__Your assignment__: In the listing, find every line that has the string "Quality" and copy it.

__Exercise data__:

——————

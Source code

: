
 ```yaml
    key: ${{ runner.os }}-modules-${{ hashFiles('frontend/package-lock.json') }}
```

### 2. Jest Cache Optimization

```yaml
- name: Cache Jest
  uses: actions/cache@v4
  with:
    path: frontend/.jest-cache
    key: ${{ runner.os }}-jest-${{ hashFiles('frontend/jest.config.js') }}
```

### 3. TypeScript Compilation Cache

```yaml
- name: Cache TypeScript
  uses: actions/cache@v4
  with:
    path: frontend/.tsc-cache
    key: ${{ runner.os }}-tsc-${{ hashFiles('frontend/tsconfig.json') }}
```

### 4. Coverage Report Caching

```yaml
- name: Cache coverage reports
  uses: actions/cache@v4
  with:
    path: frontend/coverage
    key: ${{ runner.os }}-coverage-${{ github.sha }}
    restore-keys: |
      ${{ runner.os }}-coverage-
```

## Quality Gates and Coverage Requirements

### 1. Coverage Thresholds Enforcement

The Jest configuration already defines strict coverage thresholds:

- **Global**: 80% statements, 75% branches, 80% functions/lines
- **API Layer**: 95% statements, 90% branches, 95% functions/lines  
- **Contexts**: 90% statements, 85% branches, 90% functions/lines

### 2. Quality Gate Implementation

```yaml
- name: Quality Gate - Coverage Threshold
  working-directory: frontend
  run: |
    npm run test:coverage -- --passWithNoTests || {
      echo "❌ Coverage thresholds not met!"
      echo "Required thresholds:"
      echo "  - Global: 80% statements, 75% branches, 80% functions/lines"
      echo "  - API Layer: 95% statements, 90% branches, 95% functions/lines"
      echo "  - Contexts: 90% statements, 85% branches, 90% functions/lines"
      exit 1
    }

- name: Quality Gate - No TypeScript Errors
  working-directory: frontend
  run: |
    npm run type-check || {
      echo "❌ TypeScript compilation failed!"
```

——————

__Exercise response__:
## Quality Gates and Coverage Requirements
### 2. Quality Gate Implementation
- name: Quality Gate - Coverage Threshold
- name: Quality Gate - No TypeScript Errors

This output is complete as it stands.